Dataset items
======

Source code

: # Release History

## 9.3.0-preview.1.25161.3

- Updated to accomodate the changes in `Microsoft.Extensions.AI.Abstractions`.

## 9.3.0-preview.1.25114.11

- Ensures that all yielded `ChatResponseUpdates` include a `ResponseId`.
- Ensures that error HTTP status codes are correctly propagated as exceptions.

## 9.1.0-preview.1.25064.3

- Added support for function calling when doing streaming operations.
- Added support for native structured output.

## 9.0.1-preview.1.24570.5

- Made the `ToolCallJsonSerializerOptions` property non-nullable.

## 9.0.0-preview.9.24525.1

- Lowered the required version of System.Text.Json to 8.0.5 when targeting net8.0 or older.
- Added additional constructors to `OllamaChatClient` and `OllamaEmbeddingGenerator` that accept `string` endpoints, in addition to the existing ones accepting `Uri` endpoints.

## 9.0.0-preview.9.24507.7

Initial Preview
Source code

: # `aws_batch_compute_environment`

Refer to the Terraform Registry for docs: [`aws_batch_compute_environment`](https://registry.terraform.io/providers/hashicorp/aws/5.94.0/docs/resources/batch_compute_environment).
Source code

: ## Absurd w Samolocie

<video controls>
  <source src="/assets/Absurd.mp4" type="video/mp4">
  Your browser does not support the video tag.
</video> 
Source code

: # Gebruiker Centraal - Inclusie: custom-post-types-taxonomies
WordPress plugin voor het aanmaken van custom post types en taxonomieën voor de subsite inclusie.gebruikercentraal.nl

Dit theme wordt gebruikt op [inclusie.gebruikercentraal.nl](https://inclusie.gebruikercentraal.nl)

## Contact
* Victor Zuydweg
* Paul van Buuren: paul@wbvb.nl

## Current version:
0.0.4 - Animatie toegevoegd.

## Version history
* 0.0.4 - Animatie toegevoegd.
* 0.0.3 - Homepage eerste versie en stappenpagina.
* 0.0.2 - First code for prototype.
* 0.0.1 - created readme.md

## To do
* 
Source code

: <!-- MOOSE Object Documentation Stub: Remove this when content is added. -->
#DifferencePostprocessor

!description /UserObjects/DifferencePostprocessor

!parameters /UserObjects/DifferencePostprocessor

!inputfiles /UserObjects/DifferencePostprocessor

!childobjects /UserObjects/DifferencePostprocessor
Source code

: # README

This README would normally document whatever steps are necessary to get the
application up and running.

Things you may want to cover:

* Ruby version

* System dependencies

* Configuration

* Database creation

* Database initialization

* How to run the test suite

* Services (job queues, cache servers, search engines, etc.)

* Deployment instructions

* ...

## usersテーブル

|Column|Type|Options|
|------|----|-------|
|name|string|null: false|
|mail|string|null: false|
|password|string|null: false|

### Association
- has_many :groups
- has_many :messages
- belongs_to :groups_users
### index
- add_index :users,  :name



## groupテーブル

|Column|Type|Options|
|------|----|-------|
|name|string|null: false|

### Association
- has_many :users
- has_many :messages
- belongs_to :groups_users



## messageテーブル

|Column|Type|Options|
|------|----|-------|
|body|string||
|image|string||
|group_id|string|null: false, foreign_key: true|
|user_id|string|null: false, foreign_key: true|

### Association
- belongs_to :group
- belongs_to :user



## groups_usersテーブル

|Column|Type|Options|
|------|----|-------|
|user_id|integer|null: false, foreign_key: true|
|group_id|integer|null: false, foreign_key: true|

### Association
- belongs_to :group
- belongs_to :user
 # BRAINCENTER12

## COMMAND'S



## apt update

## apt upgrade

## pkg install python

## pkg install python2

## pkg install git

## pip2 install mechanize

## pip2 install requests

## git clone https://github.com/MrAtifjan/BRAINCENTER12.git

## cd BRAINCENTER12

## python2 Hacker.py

======

■ Assignment ■
Write the records out again, character for character.

■ Answer section ■
Source code

: # Release History

## 9.3.0-preview.1.25161.3

- Updated to accomodate the changes in `Microsoft.Extensions.AI.Abstractions`.

## 9.3.0-preview.1.25114.11

- Ensures that all yielded `ChatResponseUpdates` include a `ResponseId`.
- Ensures that error HTTP status codes are correctly propagated as exceptions.

## 9.1.0-preview.1.25064.3

- Added support for function calling when doing streaming operations.
- Added support for native structured output.

## 9.0.1-preview.1.24570.5

- Made the `ToolCallJsonSerializerOptions` property non-nullable.

## 9.0.0-preview.9.24525.1

- Lowered the required version of System.Text.Json to 8.0.5 when targeting net8.0 or older.
- Added additional constructors to `OllamaChatClient` and `OllamaEmbeddingGenerator` that accept `string` endpoints, in addition to the existing ones accepting `Uri` endpoints.

## 9.0.0-preview.9.24507.7

Initial Preview
Source code

: # `aws_batch_compute_environment`

Refer to the Terraform Registry for docs: [`aws_batch_compute_environment`](https://registry.terraform.io/providers/hashicorp/aws/5.94.0/docs/resources/batch_compute_environment).
Source code

: ## Absurd w Samolocie

<video controls>
  <source src="/assets/Absurd.mp4" type="video/mp4">
  Your browser does not support the video tag.
</video> 
Source code

: # Gebruiker Centraal - Inclusie: custom-post-types-taxonomies
WordPress plugin voor het aanmaken van custom post types en taxonomieën voor de subsite inclusie.gebruikercentraal.nl

Dit theme wordt gebruikt op [inclusie.gebruikercentraal.nl](https://inclusie.gebruikercentraal.nl)

## Contact
* Victor Zuydweg
* Paul van Buuren: paul@wbvb.nl

## Current version:
0.0.4 - Animatie toegevoegd.

## Version history
* 0.0.4 - Animatie toegevoegd.
* 0.0.3 - Homepage eerste versie en stappenpagina.
* 0.0.2 - First code for prototype.
* 0.0.1 - created readme.md

## To do
* 
Source code

: <!-- MOOSE Object Documentation Stub: Remove this when content is added. -->
#DifferencePostprocessor

!description /UserObjects/DifferencePostprocessor

!parameters /UserObjects/DifferencePostprocessor

!inputfiles /UserObjects/DifferencePostprocessor

!childobjects /UserObjects/DifferencePostprocessor
Source code

: # README

This README would normally document whatever steps are necessary to get the
application up and running.

Things you may want to cover:

* Ruby version

* System dependencies

* Configuration

* Database creation

* Database initialization

* How to run the test suite

* Services (job queues, cache servers, search engines, etc.)

* Deployment instructions

* ...

## usersテーブル

|Column|Type|Options|
|------|----|-------|
|name|string|null: false|
|mail|string|null: false|
|password|string|null: false|

### Association
- has_many :groups
- has_many :messages
- belongs_to :groups_users
### index
- add_index :users,  :name



## groupテーブル

|Column|Type|Options|
|------|----|-------|
|name|string|null: false|

### Association
- has_many :users
- has_many :messages
- belongs_to :groups_users



## messageテーブル

|Column|Type|Options|
|------|----|-------|
|body|string||
|image|string||
|group_id|string|null: false, foreign_key: true|
|user_id|string|null: false, foreign_key: true|

### Association
- belongs_to :group
- belongs_to :user



## groups_usersテーブル

|Column|Type|Options|
|------|----|-------|
|user_id|integer|null: false, foreign_key: true|
|group_id|integer|null: false, foreign_key: true|

### Association
- belongs_to :group
- belongs_to :user
 # BRAINCENTER12

## COMMAND'S



## apt update

## apt upgrade

## pkg install python

## pkg install python2

## pkg install git

## pip2 install mechanize

## pip2 install requests

## git clone https://github.com/MrAtifjan/BRAINCENTER12.git

## cd BRAINCENTER12

## python2 Hacker.py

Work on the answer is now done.